Your goal
In the entries below, how many lines contain "file"? Answer with the number and nothing else.

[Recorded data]
= Beginning of Section =

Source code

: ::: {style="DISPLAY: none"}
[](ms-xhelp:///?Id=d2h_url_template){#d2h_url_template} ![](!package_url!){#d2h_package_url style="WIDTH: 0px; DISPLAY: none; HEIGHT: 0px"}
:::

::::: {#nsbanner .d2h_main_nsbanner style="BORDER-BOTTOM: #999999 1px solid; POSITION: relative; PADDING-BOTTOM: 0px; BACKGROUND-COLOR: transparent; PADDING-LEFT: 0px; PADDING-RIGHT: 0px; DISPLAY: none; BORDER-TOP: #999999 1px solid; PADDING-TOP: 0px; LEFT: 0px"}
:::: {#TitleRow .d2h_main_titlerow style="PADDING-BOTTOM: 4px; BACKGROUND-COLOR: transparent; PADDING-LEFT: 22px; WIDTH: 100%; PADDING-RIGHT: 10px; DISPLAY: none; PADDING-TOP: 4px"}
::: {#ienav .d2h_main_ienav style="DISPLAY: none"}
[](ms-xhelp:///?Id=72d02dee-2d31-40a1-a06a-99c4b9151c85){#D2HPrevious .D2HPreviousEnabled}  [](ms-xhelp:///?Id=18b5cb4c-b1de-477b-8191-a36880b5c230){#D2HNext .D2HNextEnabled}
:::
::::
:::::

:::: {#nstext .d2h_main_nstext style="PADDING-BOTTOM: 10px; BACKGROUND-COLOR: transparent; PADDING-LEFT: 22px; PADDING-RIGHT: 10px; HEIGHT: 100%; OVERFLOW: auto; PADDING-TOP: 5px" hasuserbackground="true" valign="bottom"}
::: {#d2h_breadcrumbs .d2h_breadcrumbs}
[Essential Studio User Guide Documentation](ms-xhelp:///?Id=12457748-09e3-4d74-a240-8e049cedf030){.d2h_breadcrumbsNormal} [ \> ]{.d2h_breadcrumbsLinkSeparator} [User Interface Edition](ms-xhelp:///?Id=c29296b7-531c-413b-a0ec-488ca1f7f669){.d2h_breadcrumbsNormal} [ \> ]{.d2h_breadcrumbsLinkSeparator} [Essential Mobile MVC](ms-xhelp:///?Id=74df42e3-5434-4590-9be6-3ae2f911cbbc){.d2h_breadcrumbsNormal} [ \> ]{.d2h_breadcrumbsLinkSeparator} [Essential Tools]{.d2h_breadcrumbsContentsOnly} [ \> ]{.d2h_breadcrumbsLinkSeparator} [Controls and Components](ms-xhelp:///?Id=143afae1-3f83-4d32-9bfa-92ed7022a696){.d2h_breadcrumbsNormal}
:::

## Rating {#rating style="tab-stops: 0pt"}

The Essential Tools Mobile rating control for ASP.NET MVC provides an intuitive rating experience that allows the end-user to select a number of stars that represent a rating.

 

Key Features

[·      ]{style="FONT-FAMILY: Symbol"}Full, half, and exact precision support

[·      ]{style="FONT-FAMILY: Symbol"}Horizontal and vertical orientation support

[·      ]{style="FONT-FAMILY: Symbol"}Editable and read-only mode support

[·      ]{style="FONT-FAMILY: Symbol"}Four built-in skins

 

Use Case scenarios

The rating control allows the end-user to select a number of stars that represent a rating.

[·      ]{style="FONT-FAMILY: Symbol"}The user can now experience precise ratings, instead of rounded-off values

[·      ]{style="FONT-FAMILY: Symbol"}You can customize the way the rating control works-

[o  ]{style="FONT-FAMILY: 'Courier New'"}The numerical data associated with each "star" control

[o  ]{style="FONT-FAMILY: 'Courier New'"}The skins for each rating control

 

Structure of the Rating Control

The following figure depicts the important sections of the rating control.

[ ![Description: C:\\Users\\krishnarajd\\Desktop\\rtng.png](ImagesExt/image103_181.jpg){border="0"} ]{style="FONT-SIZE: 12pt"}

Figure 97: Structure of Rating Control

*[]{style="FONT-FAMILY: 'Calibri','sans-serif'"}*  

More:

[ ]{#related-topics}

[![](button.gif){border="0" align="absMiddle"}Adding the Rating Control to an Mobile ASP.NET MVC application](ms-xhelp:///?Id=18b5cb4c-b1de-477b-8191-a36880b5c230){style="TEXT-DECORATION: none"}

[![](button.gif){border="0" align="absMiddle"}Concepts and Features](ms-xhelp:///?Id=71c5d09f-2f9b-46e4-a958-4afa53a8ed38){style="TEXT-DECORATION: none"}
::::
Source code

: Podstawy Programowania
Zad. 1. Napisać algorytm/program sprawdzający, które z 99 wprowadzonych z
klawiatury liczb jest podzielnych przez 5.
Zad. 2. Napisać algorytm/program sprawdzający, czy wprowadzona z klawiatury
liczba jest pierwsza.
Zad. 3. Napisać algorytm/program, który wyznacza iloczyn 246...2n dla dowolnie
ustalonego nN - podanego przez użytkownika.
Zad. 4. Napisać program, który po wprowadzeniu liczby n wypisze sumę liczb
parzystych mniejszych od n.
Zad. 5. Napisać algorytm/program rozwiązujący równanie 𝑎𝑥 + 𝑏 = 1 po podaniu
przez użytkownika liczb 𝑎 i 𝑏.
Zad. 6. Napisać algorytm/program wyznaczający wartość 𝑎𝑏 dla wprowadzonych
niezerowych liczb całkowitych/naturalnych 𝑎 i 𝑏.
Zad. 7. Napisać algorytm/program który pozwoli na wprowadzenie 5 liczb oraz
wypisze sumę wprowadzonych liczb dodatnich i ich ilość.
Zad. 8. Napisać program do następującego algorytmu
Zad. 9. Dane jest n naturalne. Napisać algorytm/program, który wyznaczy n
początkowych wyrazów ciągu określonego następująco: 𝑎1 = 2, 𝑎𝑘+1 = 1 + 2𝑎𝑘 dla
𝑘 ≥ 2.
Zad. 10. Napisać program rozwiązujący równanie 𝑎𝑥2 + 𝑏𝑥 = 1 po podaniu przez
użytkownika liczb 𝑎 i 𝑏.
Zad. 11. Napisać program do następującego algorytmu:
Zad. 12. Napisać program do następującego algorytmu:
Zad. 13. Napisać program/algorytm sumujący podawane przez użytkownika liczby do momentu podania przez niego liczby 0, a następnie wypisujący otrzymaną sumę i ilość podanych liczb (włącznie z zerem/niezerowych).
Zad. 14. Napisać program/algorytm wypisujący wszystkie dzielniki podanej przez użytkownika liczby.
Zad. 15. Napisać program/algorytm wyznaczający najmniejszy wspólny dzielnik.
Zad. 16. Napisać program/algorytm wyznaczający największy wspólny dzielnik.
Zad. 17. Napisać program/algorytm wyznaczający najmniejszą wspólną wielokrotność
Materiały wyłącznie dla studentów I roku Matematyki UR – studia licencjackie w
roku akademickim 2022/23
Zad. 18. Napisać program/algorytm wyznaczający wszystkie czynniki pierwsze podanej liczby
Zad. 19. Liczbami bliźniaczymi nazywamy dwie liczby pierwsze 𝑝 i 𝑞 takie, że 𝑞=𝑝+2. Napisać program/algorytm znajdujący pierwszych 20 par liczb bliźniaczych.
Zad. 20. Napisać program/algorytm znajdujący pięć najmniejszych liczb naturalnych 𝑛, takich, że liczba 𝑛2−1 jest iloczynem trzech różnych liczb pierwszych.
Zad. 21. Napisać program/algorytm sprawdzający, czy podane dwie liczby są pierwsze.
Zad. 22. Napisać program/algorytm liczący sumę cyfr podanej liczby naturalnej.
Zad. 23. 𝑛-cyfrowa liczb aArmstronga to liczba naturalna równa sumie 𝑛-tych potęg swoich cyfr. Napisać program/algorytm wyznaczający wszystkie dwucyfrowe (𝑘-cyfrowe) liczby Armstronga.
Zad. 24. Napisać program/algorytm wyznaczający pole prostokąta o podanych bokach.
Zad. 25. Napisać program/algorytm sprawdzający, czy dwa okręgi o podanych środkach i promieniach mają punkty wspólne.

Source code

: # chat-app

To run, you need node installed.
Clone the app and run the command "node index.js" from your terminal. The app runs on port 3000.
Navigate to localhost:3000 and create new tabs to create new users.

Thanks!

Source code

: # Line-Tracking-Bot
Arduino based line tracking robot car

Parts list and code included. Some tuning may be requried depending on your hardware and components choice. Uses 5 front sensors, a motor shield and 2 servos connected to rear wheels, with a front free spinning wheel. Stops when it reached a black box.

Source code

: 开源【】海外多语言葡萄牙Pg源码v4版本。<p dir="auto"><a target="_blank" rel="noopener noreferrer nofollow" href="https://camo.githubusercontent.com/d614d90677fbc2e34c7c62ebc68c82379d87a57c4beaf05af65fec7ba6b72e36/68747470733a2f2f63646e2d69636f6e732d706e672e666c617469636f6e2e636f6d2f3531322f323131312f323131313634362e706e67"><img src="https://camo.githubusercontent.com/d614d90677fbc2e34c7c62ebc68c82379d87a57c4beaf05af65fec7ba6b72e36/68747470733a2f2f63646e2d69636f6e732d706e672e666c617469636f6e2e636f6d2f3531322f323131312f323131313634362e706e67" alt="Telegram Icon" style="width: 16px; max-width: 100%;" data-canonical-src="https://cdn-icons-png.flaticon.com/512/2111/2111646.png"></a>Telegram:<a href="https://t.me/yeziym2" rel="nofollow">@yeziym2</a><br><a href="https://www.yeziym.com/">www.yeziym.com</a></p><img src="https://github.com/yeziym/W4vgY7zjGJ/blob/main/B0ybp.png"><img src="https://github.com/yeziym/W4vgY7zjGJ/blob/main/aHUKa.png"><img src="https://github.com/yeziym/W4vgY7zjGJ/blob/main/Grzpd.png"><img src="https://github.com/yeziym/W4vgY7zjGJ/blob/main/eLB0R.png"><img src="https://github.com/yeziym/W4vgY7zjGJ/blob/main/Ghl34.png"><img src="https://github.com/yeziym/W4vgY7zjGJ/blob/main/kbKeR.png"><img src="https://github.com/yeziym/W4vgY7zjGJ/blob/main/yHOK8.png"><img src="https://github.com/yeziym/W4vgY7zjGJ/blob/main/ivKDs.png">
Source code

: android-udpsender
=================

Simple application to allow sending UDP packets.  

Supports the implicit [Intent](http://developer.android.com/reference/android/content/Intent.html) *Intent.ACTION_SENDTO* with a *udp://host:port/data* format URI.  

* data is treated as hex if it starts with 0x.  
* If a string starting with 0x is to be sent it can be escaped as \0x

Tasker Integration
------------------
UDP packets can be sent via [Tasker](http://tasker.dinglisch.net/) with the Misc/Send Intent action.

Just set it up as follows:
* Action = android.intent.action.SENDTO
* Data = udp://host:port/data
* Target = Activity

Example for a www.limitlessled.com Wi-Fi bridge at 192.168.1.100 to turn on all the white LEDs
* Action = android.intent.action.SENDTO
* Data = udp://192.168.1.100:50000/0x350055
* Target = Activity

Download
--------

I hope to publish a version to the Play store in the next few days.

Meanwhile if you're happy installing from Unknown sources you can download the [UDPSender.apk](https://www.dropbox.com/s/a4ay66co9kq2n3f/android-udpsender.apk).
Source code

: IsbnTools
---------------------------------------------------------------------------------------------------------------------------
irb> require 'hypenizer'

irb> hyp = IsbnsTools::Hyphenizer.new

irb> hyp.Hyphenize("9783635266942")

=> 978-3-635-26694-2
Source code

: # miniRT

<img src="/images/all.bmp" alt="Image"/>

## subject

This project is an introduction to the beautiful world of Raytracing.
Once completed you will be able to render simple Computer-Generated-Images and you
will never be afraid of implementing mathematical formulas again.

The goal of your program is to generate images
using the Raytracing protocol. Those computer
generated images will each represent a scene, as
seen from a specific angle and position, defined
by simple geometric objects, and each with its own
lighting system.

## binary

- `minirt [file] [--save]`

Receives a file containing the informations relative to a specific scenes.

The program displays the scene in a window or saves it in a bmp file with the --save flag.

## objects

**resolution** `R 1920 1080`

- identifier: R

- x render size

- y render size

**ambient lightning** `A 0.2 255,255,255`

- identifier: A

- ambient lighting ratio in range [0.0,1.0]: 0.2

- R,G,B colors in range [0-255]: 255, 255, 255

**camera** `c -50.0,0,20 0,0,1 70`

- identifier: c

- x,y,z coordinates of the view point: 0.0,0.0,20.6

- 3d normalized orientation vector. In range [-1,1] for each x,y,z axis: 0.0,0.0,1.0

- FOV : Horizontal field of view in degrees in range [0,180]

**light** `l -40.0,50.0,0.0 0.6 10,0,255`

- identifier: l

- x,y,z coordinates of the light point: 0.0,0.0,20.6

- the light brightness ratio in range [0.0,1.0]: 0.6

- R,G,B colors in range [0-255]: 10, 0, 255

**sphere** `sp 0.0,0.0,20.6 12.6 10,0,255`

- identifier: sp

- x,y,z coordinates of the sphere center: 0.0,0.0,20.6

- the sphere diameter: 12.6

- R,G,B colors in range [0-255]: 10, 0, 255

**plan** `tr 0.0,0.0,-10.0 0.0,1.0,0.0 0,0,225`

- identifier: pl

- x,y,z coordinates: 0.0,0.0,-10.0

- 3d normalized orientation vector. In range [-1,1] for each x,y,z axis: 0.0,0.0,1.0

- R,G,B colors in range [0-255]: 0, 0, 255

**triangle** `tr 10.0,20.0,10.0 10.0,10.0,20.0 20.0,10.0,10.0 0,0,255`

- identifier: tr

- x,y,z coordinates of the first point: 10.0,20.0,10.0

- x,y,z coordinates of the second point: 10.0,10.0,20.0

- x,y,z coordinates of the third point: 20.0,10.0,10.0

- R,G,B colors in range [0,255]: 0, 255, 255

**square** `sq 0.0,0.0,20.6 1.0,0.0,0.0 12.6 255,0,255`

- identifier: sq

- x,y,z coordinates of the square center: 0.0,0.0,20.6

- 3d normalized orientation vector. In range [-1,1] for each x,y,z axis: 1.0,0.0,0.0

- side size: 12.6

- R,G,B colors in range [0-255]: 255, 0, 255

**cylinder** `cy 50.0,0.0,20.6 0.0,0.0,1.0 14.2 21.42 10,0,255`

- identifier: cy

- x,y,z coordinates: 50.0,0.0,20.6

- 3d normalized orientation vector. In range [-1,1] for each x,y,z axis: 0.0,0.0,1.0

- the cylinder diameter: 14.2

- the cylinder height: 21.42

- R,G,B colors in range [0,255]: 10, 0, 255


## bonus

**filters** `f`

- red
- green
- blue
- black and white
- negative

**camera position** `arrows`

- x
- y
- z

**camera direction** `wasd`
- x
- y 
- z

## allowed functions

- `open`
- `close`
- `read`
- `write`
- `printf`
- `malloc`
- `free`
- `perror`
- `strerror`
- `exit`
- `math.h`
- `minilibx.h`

= End of Section =

Solution to the problem
3